WHAT YOU HAVE TO DO
May I have the line containing "My focus is" and every line after it through the end of the data, repeated exactly and with no other lines?

START GIVEN DATA

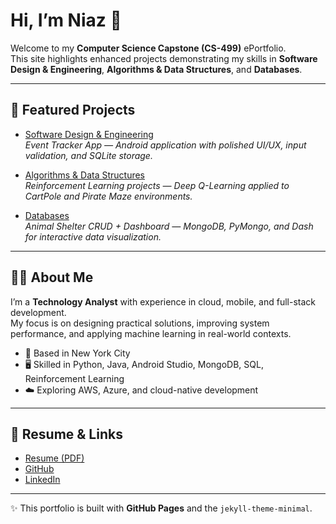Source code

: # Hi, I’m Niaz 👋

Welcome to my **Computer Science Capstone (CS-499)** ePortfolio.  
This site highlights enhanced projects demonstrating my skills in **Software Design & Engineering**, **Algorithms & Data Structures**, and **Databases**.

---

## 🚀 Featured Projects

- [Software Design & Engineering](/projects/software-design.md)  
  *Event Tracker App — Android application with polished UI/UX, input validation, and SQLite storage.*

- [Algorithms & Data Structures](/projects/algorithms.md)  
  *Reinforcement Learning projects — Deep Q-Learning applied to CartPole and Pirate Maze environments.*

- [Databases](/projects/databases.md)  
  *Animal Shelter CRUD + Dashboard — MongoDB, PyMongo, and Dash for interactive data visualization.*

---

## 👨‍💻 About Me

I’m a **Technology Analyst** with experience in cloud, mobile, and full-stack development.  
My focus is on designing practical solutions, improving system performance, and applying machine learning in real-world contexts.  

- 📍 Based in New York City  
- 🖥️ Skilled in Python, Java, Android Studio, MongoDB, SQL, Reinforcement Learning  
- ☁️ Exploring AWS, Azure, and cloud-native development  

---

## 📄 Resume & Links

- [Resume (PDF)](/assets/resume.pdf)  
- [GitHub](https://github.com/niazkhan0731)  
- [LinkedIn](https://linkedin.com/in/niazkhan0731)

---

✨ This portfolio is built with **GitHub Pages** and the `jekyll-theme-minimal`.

END GIVEN DATA

OUTPUT
My focus is on designing practical solutions, improving system performance, and applying machine learning in real-world contexts.  

- 📍 Based in New York City  
- 🖥️ Skilled in Python, Java, Android Studio, MongoDB, SQL, Reinforcement Learning  
- ☁️ Exploring AWS, Azure, and cloud-native development  

---

## 📄 Resume & Links

- [Resume (PDF)](/assets/resume.pdf)  
- [GitHub](https://github.com/niazkhan0731)  
- [LinkedIn](https://linkedin.com/in/niazkhan0731)

---

✨ This portfolio is built with **GitHub Pages** and the `jekyll-theme-minimal`.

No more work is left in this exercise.